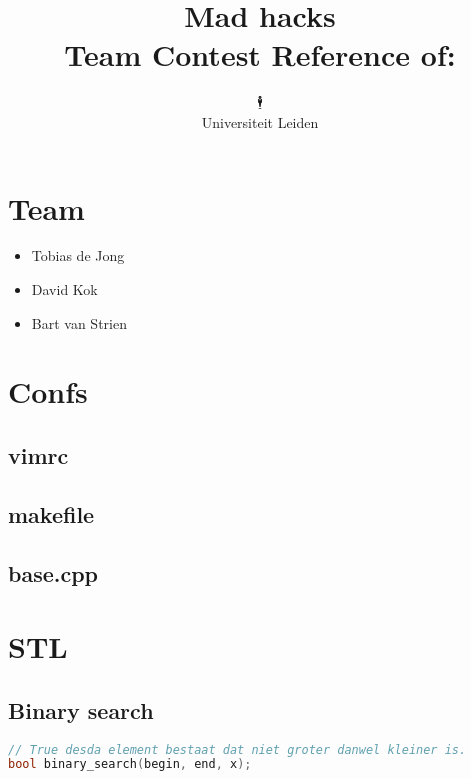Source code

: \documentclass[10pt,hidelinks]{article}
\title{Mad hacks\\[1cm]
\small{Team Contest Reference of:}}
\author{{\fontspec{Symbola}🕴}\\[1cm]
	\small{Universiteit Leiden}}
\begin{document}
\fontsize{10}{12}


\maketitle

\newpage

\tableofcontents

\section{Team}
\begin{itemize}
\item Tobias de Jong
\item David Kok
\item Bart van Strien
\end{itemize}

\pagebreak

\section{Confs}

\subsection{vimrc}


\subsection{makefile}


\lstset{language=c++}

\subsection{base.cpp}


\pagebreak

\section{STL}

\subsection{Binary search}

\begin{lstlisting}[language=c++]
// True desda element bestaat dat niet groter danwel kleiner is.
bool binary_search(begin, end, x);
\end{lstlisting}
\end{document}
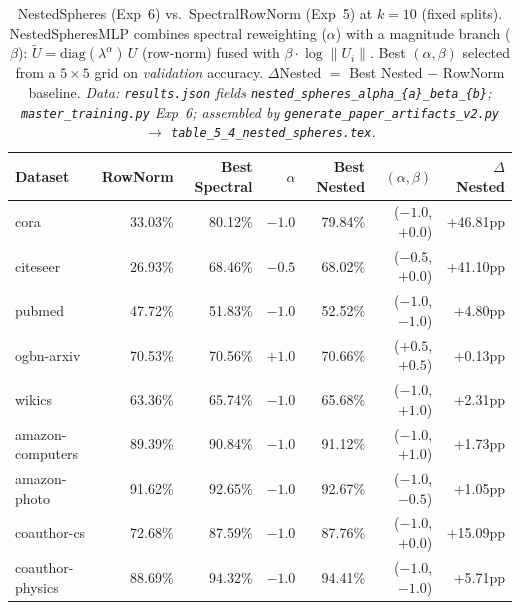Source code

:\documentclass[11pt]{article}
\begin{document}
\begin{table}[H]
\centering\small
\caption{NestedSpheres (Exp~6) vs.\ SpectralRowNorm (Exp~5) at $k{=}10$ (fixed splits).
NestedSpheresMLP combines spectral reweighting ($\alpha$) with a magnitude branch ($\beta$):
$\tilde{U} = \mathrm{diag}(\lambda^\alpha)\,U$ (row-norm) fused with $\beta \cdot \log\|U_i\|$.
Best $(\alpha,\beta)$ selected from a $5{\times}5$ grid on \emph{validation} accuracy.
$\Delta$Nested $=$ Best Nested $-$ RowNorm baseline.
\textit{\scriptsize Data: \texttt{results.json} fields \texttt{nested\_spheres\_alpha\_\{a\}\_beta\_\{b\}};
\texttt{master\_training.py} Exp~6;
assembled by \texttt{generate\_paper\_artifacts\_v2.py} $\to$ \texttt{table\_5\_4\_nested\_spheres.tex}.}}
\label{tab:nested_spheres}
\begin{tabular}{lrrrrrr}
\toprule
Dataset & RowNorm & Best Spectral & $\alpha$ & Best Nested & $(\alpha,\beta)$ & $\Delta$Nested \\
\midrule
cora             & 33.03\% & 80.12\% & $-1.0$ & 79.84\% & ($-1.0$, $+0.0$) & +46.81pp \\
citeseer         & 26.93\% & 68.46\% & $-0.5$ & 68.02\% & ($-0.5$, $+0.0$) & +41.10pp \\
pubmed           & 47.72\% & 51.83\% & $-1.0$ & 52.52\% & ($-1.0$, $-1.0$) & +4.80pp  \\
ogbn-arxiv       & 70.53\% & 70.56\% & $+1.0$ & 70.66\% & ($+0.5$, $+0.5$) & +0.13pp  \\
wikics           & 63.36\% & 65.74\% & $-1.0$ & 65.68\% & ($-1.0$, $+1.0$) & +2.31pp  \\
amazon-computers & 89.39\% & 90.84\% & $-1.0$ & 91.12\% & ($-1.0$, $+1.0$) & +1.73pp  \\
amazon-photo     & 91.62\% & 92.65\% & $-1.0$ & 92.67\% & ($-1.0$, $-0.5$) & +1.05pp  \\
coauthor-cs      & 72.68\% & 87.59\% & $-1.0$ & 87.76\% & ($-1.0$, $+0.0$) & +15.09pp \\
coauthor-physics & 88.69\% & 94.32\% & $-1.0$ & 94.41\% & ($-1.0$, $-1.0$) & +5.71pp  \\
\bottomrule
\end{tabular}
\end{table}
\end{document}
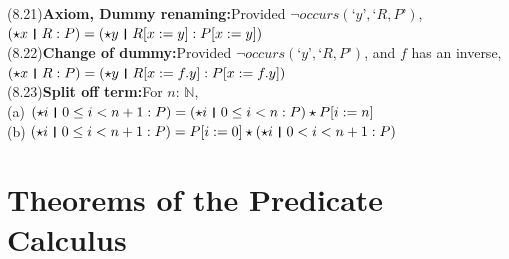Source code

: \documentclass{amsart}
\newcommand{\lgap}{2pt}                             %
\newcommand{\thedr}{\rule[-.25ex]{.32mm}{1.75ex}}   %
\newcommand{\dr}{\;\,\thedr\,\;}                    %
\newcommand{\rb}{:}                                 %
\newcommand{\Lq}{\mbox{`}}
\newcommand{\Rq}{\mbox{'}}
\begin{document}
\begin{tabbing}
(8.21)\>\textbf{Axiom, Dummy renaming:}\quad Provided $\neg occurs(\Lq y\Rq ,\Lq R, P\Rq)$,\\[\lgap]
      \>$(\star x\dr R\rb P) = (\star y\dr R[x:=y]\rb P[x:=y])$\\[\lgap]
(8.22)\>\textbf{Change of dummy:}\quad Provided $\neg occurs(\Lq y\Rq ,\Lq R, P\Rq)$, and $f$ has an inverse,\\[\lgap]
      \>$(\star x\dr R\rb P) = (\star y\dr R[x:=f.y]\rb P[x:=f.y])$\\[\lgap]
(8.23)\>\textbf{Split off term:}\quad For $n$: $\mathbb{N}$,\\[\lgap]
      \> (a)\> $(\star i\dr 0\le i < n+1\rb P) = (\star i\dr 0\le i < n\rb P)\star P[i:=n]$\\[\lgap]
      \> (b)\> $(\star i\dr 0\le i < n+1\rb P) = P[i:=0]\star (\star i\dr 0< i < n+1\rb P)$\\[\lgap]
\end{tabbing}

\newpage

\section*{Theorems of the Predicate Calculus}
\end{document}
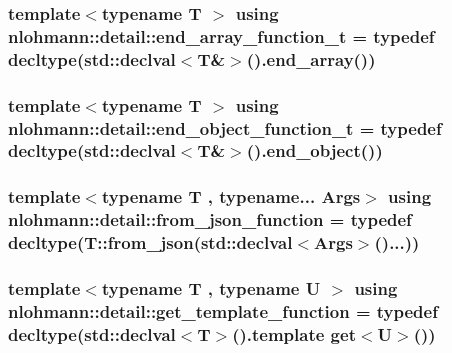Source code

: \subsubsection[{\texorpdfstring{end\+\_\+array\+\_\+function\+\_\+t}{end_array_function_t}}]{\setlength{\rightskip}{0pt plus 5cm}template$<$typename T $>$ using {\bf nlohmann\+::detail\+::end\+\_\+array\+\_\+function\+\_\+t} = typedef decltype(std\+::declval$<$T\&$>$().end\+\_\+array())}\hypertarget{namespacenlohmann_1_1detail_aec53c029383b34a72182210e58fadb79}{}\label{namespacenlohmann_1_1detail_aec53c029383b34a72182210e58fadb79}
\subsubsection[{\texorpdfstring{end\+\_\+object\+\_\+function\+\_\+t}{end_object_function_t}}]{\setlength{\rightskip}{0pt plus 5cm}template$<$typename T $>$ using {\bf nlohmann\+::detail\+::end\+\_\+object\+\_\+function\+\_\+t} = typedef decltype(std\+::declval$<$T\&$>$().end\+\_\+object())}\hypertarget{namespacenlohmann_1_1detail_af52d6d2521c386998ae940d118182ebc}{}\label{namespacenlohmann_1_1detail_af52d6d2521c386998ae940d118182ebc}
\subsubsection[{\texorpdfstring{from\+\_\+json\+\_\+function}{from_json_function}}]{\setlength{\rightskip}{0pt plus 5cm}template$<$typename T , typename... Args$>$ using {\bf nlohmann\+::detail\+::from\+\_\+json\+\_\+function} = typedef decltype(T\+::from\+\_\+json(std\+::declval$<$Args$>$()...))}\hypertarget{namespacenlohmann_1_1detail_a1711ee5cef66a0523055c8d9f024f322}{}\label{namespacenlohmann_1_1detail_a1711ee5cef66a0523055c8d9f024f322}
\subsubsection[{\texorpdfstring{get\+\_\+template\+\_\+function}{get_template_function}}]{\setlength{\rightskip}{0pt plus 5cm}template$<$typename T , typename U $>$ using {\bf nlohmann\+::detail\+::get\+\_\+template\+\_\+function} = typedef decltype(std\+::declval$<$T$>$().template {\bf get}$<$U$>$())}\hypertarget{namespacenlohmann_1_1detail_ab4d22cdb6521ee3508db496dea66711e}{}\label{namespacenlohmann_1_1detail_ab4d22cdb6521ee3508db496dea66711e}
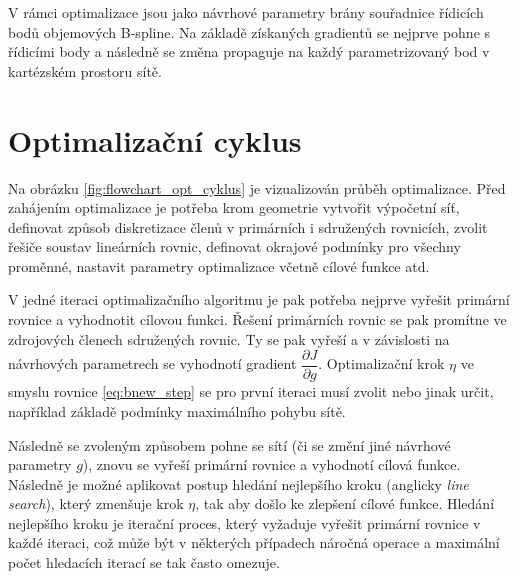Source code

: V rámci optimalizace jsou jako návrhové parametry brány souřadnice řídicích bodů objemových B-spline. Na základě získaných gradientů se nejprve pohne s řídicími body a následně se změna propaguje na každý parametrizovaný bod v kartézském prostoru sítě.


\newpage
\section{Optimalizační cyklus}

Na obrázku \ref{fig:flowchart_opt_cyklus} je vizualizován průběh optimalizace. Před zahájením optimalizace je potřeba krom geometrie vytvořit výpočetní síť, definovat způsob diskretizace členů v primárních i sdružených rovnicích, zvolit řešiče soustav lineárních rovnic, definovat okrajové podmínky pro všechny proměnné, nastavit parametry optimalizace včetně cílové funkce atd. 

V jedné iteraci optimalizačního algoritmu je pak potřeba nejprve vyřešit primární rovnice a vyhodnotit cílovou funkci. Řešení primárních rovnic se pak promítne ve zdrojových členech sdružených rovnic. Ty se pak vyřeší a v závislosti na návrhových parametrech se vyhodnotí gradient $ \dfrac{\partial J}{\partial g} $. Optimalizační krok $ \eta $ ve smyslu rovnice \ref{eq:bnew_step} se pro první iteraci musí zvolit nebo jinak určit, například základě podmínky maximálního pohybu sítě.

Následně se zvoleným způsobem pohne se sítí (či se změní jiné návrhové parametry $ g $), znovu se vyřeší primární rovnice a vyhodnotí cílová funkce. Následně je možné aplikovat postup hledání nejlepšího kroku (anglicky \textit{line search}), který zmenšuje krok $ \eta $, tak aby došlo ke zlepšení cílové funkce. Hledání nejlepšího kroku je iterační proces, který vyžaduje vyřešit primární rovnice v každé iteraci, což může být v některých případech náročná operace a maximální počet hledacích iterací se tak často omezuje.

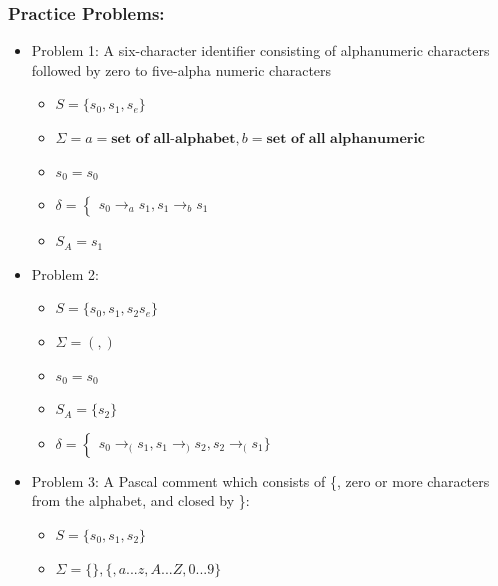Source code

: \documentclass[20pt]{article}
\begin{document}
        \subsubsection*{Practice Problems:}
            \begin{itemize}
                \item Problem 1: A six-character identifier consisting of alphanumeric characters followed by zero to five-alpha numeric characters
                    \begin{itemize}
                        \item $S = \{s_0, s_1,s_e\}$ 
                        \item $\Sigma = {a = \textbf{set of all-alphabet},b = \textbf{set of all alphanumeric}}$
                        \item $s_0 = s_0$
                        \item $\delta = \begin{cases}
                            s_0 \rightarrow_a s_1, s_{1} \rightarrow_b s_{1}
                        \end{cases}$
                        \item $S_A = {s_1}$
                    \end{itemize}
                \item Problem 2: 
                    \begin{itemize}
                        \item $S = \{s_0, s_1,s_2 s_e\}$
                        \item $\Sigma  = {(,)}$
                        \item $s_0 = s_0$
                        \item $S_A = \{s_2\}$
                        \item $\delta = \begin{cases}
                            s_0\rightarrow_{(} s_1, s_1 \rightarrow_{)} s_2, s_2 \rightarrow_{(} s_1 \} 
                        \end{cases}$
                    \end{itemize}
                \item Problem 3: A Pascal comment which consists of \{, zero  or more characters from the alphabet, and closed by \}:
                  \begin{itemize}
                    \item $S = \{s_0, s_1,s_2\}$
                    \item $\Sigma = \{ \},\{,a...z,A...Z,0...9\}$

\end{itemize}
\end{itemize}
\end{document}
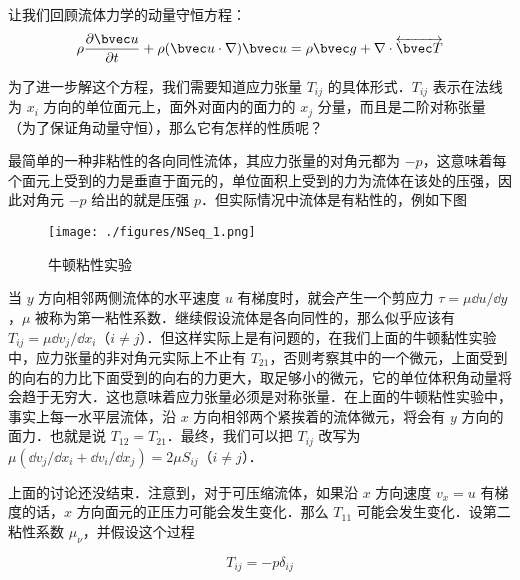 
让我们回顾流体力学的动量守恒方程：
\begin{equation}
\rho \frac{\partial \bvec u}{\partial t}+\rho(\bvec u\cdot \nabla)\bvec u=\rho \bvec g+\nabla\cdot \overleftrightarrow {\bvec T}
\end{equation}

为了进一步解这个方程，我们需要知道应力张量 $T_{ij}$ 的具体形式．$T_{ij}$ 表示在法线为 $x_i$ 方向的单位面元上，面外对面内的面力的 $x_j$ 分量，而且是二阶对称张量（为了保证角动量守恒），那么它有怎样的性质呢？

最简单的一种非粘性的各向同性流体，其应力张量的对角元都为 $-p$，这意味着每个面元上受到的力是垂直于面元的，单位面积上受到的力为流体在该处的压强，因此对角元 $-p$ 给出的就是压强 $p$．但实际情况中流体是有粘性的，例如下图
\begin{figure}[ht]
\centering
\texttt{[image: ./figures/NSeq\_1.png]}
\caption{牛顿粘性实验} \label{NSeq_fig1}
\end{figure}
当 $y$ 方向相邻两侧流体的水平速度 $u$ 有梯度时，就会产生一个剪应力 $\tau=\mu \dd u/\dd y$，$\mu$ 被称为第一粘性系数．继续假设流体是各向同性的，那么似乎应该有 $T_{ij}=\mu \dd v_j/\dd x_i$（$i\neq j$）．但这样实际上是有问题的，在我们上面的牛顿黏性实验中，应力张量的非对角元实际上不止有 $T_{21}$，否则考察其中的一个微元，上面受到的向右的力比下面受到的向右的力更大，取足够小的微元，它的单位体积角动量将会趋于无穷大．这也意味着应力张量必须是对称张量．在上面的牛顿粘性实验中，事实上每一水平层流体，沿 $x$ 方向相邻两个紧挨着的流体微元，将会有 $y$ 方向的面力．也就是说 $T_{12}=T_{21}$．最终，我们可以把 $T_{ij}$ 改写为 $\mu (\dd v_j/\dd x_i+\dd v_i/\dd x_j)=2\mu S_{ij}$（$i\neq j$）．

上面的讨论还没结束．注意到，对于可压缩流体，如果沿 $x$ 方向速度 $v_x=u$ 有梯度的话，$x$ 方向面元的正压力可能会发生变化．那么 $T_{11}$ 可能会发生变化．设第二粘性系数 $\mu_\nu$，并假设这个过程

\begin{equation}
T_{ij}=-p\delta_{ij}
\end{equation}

━━━━━━━━━━━━━━━━━━━━━━━━━━━━━━

= Task statement =
All lines in the data above from the one with "kartézském prostoru sítě." through the one with "cílové funkce atd." must be repeated exactly, and no others.

= Solution below =
: V rámci optimalizace jsou jako návrhové parametry brány souřadnice řídicích bodů objemových B-spline. Na základě získaných gradientů se nejprve pohne s řídicími body a následně se změna propaguje na každý parametrizovaný bod v kartézském prostoru sítě.


\newpage
\section{Optimalizační cyklus}

Na obrázku \ref{fig:flowchart_opt_cyklus} je vizualizován průběh optimalizace. Před zahájením optimalizace je potřeba krom geometrie vytvořit výpočetní síť, definovat způsob diskretizace členů v primárních i sdružených rovnicích, zvolit řešiče soustav lineárních rovnic, definovat okrajové podmínky pro všechny proměnné, nastavit parametry optimalizace včetně cílové funkce atd. 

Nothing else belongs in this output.